- [Exercise requirements] Locate each line of the material that contains "plot", then return it.

- [Data shown]

⁂

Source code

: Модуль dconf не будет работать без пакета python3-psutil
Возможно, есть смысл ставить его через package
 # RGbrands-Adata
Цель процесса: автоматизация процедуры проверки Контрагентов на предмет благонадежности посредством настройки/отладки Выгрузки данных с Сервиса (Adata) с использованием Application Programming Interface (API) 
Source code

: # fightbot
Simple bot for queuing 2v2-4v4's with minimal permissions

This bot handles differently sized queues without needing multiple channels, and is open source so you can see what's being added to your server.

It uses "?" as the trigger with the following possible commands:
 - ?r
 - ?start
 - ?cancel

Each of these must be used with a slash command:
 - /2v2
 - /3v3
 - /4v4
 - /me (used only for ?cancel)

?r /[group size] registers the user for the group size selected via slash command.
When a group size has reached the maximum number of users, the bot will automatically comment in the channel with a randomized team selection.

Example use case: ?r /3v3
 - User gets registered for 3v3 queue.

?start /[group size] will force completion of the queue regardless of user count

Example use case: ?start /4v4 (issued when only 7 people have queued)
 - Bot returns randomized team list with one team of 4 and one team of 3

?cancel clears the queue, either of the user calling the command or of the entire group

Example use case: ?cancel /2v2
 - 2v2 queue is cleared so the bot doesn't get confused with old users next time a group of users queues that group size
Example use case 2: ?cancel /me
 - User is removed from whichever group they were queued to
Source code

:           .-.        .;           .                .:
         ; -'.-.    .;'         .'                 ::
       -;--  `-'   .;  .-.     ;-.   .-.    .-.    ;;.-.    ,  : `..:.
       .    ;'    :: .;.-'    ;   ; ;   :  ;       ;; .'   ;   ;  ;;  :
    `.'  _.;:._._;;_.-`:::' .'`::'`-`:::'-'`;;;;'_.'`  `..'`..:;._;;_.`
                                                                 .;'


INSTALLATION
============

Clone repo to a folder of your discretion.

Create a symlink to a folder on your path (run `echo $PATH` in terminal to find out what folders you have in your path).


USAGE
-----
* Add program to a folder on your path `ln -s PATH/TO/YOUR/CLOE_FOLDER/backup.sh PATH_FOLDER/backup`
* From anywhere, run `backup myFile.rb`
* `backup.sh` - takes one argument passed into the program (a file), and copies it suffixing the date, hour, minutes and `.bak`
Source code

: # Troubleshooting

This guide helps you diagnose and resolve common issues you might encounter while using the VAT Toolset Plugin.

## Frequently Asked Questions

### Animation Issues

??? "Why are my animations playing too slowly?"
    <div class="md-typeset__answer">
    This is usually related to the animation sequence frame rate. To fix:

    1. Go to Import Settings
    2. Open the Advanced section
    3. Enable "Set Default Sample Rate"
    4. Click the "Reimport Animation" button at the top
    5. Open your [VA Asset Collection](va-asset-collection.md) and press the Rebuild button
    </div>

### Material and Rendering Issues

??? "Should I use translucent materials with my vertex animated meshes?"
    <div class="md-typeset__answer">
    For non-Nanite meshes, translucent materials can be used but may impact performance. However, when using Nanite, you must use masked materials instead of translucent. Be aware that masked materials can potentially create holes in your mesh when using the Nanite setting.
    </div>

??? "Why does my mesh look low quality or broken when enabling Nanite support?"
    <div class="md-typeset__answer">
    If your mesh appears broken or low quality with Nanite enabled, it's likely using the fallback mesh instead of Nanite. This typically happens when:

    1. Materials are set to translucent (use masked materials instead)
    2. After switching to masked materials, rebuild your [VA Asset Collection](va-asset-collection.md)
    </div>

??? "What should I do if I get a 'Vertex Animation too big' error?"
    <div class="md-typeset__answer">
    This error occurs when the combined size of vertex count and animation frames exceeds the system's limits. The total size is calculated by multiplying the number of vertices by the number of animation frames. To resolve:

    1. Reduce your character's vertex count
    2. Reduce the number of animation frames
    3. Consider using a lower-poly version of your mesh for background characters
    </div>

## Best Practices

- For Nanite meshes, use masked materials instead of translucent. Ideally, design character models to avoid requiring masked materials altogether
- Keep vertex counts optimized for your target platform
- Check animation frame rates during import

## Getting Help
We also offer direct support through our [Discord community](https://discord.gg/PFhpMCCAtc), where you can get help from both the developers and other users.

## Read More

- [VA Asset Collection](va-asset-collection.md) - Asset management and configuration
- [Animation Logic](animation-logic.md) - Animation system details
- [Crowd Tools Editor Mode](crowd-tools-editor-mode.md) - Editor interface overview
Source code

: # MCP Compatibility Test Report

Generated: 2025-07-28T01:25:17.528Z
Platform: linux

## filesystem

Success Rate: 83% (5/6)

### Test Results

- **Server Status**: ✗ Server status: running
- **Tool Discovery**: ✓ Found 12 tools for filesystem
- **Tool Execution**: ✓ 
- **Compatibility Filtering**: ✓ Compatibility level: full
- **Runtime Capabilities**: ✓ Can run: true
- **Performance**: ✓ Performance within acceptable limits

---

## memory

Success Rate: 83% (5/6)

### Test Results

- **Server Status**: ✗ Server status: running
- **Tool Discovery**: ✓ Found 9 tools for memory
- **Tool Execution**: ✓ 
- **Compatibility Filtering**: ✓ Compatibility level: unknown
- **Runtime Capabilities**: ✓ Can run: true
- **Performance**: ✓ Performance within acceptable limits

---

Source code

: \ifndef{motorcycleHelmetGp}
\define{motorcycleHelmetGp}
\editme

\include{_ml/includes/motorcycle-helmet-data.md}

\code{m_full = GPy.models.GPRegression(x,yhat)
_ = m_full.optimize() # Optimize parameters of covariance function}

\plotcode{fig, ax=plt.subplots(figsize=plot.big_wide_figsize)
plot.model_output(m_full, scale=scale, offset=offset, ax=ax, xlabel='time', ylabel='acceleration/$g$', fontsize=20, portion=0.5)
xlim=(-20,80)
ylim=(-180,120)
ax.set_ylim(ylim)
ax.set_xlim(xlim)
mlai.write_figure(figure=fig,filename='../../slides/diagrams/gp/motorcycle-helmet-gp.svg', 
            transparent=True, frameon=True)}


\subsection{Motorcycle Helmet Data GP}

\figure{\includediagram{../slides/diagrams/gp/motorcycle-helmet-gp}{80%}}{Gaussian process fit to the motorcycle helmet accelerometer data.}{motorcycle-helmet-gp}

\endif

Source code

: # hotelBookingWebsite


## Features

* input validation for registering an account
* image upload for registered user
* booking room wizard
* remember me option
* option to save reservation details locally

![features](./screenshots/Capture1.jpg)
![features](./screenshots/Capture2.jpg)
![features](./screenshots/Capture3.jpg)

⁂

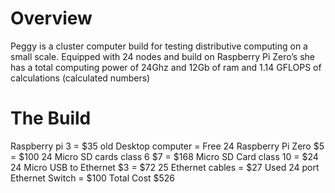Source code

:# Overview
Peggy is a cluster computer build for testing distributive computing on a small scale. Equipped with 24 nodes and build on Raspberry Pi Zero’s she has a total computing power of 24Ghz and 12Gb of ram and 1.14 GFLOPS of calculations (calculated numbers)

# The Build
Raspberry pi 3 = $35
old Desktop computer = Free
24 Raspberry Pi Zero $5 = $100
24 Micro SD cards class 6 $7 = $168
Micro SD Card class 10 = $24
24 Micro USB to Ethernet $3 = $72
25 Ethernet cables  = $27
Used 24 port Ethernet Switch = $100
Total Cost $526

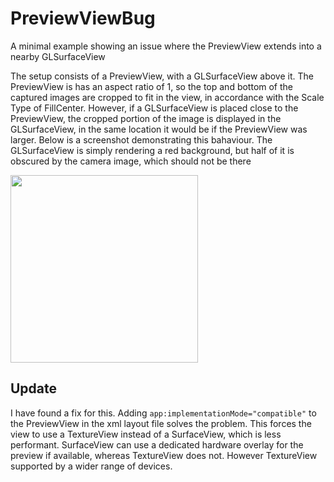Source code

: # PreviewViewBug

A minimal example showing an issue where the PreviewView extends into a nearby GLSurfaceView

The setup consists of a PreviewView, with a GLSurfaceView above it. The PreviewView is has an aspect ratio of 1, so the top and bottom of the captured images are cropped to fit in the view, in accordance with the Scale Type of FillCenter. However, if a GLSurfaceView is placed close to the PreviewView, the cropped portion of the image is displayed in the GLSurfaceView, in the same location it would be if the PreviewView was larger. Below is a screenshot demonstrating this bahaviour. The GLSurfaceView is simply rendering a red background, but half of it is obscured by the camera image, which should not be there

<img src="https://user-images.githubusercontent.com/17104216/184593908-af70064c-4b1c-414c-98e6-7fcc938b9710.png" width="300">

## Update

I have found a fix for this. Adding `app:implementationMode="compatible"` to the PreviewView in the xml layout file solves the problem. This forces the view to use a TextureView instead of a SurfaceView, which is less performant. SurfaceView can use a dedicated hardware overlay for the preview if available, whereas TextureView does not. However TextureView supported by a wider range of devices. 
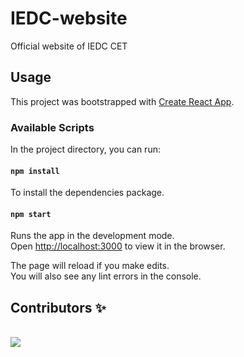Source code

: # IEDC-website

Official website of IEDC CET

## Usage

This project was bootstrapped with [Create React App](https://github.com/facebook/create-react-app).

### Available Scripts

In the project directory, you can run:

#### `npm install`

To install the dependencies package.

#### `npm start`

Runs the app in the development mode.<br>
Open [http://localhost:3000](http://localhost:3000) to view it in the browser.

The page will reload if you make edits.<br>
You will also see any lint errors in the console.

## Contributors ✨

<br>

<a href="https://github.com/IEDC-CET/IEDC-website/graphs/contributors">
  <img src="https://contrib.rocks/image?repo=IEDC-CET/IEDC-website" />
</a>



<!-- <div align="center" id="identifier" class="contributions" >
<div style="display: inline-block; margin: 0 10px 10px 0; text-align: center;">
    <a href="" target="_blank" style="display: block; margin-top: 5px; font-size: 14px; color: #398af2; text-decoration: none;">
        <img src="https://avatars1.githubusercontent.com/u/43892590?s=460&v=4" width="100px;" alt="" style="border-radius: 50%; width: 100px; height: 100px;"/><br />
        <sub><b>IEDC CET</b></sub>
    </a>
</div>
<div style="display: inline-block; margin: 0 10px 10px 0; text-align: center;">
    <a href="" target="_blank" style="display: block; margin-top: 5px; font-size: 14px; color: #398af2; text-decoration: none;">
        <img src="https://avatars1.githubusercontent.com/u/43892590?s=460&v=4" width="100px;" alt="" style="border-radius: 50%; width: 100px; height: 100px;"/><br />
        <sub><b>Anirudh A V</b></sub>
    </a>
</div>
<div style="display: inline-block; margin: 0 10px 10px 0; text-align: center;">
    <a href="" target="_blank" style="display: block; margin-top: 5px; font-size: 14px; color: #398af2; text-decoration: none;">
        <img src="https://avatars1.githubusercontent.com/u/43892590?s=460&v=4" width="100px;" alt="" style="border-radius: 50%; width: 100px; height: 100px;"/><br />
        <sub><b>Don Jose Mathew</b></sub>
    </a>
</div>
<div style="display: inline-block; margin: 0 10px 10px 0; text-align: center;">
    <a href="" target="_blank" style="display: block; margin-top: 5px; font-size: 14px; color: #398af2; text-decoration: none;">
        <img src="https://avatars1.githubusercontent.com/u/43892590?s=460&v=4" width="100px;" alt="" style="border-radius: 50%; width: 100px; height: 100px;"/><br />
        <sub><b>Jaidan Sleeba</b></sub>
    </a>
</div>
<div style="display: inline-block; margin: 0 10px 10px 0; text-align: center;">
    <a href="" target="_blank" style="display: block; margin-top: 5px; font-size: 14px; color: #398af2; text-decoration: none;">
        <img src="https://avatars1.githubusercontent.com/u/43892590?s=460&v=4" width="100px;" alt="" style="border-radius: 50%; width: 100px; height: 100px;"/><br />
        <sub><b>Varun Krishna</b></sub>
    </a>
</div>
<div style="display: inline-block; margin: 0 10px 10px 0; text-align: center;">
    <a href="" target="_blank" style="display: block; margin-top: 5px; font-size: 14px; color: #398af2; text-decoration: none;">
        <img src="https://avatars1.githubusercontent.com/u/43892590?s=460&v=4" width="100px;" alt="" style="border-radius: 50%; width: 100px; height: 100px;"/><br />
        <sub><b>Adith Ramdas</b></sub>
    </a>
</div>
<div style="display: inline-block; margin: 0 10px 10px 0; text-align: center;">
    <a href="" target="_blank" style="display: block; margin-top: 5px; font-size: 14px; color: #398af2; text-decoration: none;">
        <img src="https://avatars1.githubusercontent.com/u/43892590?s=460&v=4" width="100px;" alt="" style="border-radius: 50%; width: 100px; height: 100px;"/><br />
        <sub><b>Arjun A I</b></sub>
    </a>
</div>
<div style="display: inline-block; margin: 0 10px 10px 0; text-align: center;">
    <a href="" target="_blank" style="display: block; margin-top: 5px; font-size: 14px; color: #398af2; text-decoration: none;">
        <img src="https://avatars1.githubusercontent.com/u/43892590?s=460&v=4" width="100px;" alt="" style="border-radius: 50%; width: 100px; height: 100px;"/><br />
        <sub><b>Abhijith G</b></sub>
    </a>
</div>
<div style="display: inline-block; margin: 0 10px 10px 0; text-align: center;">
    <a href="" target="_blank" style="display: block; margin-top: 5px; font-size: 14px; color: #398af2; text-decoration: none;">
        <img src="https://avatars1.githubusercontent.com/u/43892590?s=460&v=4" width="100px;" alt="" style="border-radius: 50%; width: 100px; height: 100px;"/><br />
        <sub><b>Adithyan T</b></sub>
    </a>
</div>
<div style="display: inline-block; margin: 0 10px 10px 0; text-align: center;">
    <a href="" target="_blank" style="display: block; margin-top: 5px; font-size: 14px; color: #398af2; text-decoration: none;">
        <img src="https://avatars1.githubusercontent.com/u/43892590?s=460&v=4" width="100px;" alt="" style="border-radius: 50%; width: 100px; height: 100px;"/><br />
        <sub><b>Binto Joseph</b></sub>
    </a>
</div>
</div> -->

⁂

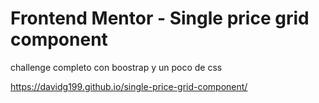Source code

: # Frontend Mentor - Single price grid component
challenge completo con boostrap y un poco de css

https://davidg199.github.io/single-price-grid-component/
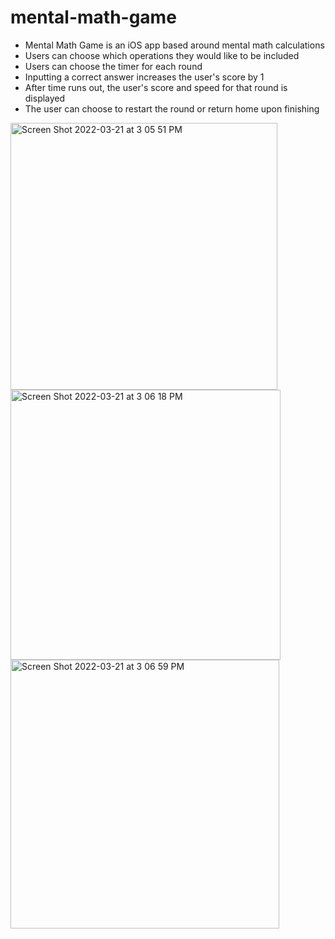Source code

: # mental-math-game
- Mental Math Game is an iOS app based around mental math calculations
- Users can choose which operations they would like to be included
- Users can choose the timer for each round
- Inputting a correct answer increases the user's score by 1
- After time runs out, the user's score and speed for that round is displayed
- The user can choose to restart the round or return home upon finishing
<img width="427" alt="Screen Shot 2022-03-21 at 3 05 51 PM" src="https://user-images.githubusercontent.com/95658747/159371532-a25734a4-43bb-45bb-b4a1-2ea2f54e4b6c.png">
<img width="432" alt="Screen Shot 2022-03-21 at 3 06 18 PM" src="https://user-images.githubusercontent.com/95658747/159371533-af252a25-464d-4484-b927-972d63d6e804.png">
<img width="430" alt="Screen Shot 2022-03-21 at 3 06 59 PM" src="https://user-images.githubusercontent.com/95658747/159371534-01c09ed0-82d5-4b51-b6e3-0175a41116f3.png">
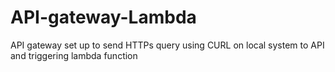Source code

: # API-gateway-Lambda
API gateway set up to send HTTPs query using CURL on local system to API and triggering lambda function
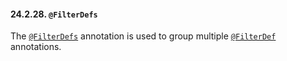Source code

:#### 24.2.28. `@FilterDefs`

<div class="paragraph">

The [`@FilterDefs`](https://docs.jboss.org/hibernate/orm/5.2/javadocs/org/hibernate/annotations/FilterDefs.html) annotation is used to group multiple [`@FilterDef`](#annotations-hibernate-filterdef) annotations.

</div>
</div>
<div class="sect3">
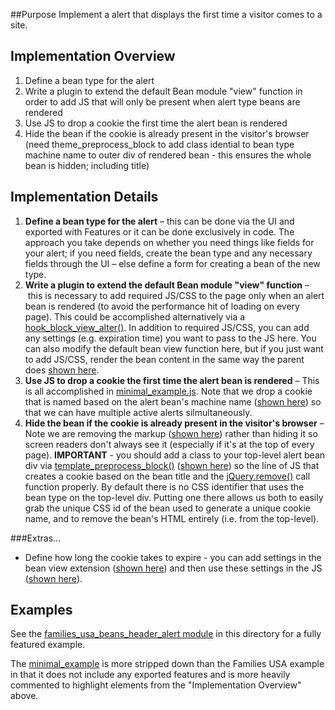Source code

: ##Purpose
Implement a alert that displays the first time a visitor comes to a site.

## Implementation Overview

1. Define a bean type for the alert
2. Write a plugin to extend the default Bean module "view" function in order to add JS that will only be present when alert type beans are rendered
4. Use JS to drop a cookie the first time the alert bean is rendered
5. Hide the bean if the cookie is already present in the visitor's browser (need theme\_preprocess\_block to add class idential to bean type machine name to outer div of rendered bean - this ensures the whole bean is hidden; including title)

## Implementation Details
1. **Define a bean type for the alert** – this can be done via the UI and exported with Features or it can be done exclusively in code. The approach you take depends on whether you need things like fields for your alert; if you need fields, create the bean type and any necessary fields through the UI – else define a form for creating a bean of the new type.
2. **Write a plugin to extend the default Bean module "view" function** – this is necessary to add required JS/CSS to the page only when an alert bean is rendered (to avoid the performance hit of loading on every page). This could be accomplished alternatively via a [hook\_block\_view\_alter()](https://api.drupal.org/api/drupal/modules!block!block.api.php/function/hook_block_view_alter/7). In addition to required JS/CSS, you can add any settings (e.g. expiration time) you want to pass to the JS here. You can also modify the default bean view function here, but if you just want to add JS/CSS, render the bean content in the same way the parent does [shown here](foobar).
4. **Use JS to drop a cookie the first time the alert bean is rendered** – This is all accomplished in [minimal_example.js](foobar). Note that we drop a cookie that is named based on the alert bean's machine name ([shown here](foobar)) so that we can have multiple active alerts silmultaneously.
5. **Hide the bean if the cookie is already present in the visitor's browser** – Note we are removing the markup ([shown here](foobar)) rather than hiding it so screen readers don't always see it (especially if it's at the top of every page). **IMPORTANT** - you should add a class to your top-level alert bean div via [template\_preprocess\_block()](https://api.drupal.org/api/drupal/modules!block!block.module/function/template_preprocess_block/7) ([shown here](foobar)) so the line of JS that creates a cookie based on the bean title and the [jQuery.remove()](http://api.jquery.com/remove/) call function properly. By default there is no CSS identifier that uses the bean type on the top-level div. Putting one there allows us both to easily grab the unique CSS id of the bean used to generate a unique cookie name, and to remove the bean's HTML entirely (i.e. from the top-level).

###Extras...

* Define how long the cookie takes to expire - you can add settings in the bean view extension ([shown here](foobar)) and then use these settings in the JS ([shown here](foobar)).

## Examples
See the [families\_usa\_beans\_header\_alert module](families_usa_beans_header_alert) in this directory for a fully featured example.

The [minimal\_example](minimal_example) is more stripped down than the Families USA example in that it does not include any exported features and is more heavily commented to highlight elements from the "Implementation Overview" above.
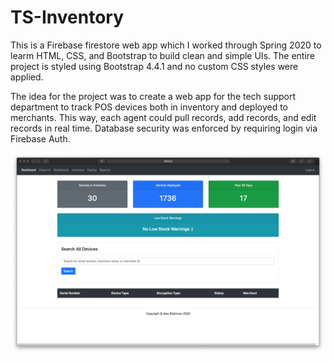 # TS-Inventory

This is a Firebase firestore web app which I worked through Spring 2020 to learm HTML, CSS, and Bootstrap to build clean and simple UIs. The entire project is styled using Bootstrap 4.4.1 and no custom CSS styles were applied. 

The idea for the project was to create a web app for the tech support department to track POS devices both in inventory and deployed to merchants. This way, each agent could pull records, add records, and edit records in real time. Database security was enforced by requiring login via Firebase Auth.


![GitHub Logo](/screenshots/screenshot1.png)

⁂

- [Solved exercise]
\plotcode{fig, ax=plt.subplots(figsize=plot.big_wide_figsize)
plot.model_output(m_full, scale=scale, offset=offset, ax=ax, xlabel='time', ylabel='acceleration/$g$', fontsize=20, portion=0.5)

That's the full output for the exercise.